Supplied records:
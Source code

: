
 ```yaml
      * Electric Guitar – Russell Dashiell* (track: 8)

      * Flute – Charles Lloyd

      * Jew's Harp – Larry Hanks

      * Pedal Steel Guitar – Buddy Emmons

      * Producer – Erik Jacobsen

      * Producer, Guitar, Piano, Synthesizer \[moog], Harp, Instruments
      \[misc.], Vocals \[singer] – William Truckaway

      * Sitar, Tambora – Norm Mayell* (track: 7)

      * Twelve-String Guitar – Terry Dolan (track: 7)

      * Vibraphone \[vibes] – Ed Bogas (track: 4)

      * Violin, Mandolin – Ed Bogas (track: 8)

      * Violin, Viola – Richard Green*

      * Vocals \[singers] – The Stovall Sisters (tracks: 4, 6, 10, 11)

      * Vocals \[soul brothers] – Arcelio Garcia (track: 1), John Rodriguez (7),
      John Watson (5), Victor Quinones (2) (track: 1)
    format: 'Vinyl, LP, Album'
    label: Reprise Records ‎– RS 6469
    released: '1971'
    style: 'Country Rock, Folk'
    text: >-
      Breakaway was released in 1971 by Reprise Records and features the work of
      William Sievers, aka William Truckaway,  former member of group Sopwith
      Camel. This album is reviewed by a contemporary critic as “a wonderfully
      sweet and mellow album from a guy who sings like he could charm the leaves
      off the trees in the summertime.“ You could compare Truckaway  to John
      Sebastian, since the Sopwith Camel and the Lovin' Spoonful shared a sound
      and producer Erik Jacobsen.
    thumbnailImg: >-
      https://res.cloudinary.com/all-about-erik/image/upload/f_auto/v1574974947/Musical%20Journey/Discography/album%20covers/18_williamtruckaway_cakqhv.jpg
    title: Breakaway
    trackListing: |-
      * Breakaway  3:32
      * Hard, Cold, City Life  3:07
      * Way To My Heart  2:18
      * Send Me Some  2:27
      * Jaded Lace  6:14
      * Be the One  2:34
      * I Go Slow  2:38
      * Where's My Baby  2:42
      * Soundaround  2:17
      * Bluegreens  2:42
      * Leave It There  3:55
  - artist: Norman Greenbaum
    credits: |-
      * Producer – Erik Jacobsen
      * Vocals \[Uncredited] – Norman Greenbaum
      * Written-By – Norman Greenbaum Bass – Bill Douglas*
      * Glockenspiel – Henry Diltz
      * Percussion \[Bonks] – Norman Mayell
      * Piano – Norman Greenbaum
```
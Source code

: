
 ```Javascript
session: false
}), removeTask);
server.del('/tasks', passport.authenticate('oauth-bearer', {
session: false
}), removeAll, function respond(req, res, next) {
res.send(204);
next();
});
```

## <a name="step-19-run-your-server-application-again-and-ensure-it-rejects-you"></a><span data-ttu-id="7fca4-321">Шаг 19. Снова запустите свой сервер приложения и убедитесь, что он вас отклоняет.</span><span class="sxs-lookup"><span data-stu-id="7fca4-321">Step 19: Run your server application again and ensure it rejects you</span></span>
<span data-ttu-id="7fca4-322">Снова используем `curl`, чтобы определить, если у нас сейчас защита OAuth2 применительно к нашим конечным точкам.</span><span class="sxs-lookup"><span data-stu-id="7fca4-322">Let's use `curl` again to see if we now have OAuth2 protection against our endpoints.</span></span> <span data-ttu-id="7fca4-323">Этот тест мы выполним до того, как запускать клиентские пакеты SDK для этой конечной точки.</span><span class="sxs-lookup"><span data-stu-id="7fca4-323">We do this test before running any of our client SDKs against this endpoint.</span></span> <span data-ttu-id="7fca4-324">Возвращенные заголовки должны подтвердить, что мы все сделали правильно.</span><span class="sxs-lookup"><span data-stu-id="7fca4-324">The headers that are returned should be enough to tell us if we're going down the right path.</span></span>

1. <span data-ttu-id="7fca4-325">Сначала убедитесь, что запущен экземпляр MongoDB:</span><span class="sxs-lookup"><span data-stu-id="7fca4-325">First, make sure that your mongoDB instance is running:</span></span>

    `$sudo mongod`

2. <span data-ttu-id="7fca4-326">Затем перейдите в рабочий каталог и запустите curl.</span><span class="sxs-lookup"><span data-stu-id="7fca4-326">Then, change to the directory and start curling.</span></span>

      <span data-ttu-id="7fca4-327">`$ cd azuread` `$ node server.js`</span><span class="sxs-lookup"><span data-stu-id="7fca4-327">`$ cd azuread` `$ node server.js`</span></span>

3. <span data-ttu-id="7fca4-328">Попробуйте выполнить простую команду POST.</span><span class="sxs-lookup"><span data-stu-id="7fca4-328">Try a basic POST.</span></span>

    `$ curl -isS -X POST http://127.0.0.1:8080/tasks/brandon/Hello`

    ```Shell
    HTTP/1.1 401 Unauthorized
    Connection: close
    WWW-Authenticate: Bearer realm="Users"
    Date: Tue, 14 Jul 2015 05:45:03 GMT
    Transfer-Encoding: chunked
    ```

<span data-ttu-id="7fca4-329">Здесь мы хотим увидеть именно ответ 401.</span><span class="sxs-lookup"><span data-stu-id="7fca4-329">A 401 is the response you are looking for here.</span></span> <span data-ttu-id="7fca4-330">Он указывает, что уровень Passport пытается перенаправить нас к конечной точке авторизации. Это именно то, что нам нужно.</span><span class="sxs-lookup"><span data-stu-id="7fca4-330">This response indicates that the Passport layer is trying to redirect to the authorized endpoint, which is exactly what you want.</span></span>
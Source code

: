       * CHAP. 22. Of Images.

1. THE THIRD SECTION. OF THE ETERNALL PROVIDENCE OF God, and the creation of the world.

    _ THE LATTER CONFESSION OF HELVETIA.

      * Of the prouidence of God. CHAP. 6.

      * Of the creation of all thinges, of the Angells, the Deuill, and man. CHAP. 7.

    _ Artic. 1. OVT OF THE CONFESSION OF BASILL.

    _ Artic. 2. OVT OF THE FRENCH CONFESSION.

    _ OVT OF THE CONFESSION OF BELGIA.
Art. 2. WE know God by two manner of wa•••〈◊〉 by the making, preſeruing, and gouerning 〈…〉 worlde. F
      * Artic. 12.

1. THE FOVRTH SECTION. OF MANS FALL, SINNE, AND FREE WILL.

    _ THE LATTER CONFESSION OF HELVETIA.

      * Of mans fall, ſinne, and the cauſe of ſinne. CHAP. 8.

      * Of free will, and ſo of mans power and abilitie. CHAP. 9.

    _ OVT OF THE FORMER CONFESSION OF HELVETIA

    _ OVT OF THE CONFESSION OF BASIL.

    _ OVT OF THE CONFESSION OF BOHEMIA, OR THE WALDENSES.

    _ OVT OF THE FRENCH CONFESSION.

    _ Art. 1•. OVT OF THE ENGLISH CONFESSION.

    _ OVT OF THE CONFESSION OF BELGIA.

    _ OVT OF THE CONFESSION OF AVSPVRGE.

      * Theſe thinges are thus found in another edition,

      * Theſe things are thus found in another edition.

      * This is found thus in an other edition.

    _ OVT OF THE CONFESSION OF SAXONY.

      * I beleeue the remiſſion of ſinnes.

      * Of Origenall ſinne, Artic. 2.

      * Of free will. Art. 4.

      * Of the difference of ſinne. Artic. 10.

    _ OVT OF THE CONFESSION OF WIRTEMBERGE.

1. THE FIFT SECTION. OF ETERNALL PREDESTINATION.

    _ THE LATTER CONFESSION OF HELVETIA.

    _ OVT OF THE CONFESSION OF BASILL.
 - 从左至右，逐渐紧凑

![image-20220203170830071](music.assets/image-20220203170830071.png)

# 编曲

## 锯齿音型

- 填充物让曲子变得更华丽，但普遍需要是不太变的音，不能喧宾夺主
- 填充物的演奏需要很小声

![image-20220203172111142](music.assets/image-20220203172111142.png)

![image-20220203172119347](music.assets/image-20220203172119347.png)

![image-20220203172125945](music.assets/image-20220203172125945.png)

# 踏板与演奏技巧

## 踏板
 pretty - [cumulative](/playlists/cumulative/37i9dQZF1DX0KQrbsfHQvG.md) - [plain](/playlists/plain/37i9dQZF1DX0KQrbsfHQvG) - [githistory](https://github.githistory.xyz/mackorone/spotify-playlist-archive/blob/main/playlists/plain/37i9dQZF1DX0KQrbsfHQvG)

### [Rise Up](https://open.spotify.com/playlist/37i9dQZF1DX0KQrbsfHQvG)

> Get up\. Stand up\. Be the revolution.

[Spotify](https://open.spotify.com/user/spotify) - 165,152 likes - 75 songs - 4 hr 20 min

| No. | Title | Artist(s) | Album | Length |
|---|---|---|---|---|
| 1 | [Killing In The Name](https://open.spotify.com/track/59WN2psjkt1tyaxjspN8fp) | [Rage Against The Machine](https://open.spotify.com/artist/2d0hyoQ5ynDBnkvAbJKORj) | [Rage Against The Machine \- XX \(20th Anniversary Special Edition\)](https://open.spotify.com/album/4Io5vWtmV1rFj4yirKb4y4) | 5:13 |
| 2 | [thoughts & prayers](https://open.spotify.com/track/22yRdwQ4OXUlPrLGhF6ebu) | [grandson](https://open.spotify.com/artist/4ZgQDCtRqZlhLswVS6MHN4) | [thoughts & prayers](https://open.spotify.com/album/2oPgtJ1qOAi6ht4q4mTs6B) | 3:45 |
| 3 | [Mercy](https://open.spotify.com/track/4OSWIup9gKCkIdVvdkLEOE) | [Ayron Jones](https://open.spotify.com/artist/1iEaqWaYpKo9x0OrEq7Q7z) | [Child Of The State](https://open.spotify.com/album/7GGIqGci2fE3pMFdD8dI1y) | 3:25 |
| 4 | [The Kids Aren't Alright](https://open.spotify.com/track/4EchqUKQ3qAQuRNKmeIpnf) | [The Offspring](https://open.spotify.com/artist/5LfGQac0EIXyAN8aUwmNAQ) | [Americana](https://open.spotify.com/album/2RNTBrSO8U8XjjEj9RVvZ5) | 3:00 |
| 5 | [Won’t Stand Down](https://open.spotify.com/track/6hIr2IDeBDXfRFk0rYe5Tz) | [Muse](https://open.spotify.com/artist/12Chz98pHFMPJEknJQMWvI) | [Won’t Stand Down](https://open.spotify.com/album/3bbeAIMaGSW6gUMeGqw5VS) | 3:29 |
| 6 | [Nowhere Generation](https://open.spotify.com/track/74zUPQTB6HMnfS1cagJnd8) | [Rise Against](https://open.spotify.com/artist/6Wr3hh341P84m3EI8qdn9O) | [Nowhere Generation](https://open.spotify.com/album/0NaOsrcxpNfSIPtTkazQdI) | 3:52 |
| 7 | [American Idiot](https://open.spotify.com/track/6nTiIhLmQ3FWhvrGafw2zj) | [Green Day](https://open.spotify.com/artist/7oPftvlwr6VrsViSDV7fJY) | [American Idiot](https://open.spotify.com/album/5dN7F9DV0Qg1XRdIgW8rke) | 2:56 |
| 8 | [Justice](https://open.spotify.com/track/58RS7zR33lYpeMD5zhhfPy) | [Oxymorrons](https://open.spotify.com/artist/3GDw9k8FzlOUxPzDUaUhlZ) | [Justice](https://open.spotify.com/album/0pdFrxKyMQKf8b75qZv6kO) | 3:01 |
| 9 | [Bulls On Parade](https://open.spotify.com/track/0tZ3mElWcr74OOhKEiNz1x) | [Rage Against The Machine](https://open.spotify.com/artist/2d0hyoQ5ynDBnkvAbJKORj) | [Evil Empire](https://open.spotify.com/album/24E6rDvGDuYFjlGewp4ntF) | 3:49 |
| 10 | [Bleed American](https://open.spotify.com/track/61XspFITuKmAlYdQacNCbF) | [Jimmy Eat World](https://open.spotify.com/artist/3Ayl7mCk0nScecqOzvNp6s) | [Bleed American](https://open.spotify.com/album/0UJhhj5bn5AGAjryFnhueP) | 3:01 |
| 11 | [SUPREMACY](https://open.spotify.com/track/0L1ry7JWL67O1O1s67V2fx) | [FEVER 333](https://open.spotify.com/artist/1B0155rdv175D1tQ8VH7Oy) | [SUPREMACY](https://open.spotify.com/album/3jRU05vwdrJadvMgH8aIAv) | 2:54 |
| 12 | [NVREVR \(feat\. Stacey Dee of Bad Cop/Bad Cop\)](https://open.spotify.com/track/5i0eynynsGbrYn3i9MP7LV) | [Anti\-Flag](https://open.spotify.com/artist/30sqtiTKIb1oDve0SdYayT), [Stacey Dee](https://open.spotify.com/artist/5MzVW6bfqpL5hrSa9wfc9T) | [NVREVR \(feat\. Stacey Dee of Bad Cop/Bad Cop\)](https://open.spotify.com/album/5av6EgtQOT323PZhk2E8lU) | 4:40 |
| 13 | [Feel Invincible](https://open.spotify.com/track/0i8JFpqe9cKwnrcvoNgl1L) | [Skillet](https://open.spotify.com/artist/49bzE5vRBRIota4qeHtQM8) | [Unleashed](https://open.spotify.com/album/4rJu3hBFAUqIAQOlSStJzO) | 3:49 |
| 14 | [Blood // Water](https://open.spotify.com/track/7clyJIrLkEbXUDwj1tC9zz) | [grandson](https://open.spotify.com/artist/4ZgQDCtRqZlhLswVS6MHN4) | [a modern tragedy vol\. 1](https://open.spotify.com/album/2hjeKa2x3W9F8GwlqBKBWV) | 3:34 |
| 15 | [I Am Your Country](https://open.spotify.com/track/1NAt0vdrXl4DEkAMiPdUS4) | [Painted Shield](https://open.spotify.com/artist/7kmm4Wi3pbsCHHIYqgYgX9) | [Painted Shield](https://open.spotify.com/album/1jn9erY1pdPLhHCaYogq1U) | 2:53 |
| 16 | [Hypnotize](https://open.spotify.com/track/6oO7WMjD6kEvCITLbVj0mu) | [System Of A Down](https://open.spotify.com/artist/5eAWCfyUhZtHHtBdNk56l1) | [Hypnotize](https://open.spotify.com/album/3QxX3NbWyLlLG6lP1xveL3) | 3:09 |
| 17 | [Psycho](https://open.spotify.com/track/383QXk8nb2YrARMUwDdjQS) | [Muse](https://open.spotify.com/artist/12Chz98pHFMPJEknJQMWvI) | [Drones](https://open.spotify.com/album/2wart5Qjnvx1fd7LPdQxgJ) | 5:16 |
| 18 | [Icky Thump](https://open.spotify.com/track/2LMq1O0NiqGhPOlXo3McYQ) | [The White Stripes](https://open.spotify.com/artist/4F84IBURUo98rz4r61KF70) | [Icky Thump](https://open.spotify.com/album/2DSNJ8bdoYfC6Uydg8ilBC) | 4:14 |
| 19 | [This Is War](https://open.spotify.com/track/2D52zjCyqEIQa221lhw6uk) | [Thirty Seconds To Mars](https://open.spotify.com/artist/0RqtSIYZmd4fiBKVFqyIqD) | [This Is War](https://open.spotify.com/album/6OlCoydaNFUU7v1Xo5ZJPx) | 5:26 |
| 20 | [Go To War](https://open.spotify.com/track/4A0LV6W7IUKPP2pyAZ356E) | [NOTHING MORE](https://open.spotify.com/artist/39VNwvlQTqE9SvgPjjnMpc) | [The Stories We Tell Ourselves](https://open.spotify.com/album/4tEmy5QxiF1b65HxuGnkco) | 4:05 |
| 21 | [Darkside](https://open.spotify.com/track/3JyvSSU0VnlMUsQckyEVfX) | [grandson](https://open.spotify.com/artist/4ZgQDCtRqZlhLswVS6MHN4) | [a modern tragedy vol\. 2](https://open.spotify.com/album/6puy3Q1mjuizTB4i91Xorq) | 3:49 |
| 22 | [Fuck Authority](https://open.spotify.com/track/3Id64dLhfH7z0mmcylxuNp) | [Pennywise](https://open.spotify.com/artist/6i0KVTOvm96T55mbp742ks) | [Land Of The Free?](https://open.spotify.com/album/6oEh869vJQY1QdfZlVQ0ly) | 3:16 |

Work required: Each line that holds the string "Breakaway" is to be copied from the entries above.

Answer space:
      Breakaway was released in 1971 by Reprise Records and features the work of
    title: Breakaway
      * Breakaway  3:32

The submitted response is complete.